When teaching at NEC yesterday, I brought up two ‘50s jazz piano tracks. Both have solid “straight” bebop piano playing from people who are not associated with the style.
Paul Bley is an avant-gardist, the man who put Ornette Coleman on the piano before playing some of the slowest atonal beauty ever recorded on the 1967 masterpiece Ballads…but listen to him play a brisk “I Want to Be Happy” in 1954!
Mose Allison had a solid somewhat populist career as a soulful singer-pianist, so what the heck is this nifty “Blueberry Hill” from 1957?
I’m not saying these Paul Bley or Mose Allison tracks are up there with Bud Powell, Sonny Clark, Hampton Hawes, or Barry Harris. They aren’t. It was good that Bley and Allison moved on to their more personal languages. Still, they both understood the topic. That’s for certain.
The SteepleChase Records label run by Nils Winther has done an incredible service documenting jazz cats in casual sessions. It’s an enormous catalog.
Two of the SteepleChase standouts are focused on bebop as seen through an avant prism.
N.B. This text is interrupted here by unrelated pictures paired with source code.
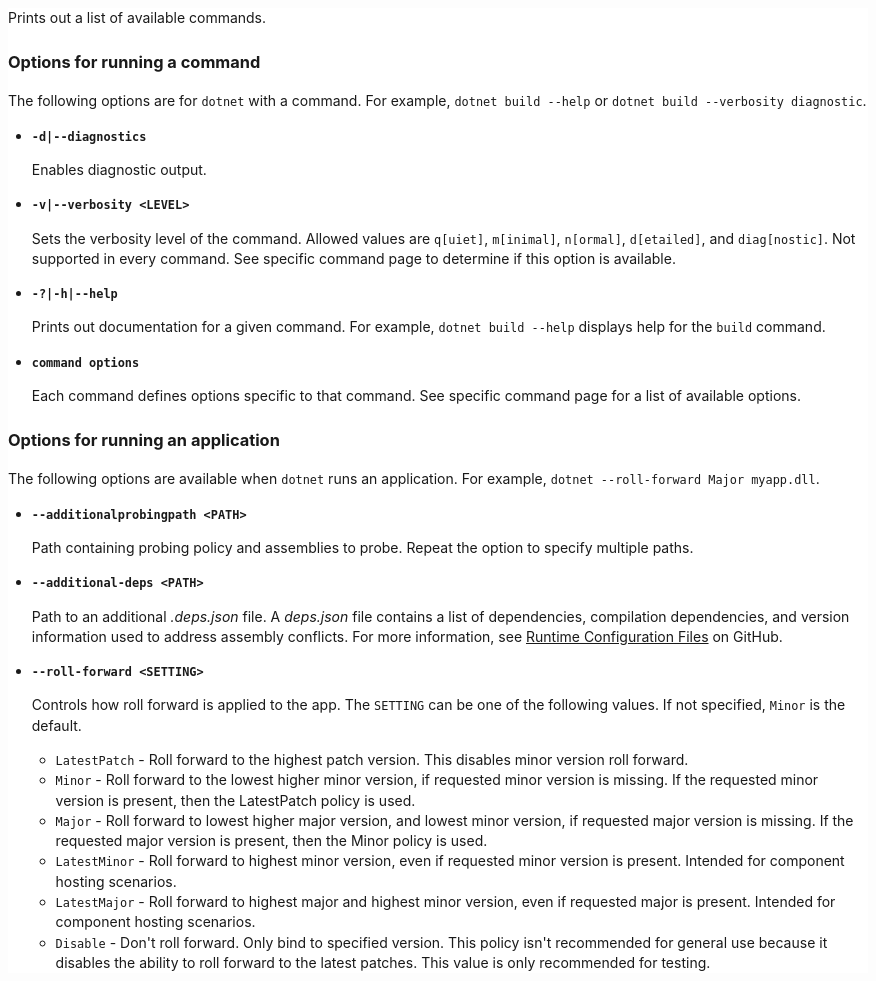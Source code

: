   Prints out a list of available commands.

### Options for running a command

The following options are for `dotnet` with a command. For example, `dotnet build --help` or `dotnet build --verbosity diagnostic`.

- **`-d|--diagnostics`**

  Enables diagnostic output.

- **`-v|--verbosity <LEVEL>`**

  Sets the verbosity level of the command. Allowed values are `q[uiet]`, `m[inimal]`, `n[ormal]`, `d[etailed]`, and `diag[nostic]`. Not supported in every command. See specific command page to determine if this option is available.

- **`-?|-h|--help`**

  Prints out documentation for a given command. For example, `dotnet build --help` displays help for the `build` command.

- **`command options`**

  Each command defines options specific to that command. See specific command page for a list of available options.

### Options for running an application

The following options are available when `dotnet` runs an application. For example, `dotnet --roll-forward Major myapp.dll`.

<a name="additionalprobingpath"></a>

- **`--additionalprobingpath <PATH>`**

  Path containing probing policy and assemblies to probe. Repeat the option to specify multiple paths.

- **`--additional-deps <PATH>`**

  Path to an additional *.deps.json* file. A *deps.json* file contains a list of dependencies, compilation dependencies, and version information used to address assembly conflicts. For more information, see [Runtime Configuration Files](https://github.com/dotnet/sdk/blob/main/documentation/specs/runtime-configuration-file.md) on GitHub.

<a name="rollforward"></a>

- **`--roll-forward <SETTING>`**

  Controls how roll forward is applied to the app. The `SETTING` can be one of the following values. If not specified, `Minor` is the default.

  - `LatestPatch` - Roll forward to the highest patch version. This disables minor version roll forward.
  - `Minor` - Roll forward to the lowest higher minor version, if requested minor version is missing. If the requested minor version is present, then the LatestPatch policy is used.
  - `Major` - Roll forward to lowest higher major version, and lowest minor version, if requested major version is missing. If the requested major version is present, then the Minor policy is used.
  - `LatestMinor` - Roll forward to highest minor version, even if requested minor version is present. Intended for component hosting scenarios.
  - `LatestMajor` - Roll forward to highest major and highest minor version, even if requested major is present. Intended for component hosting scenarios.
  - `Disable` - Don't roll forward. Only bind to specified version. This policy isn't recommended for general use because it disables the ability to roll forward to the latest patches. This value is only recommended for testing.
Paul Bley’s BebopBebopBebopBebop from 1989 is one of Bley’s more significant sessions from the era. I always sort of thought this date of bebop-themed repertoire was “better than it should be,” and after I heard the pristine 1954 Bley it all made more sense. Bob Cranshaw and Keith Copeland play “straight” while Bley takes ludicrous chances. The best tracks might be a chaotic solo piano rumble through Dizzy Gillespie’s “Bebop” and a lyrical piano solo on Tadd Dameron’s “Ladybird.”
A related SteepleChase LP is Looking at Bird from 1980, where Archie Shepp and Niels-Henning Ørsted Pedersen play themes associated with Charlie Parker. Not every track is equally masterful, but the opening “Moose the Mooche” is just fabulous. While Shepp is a touchstone for many, somehow I never really get into most of his famous records. However, Shepp plays medium-tempo rhythm changes so good here that it makes me want to reconsider everything else.
Delivering a medium-tempo rhythm changes with style and personality is one of the hardest things to do well.
The first thing Shepp does is quote the original Bird solo a bit, before getting going with honks, smears, and serious harmonic content. NHOP holds it down before taking a fancy solo. I just love it.
I always thought Mose Allison was a much more original piano player than he was given credit for. I think it’s partly because the records over the years focused mainly on vocals. Live gigs let him stretch out more and I saw him on nights in the 70s and 80s where his rushed, almost reckless tempos on solos were something to hear and very effective modernist foils for his laconic, worldly wise songs and singing
Wow! That was jam-packed; thank you.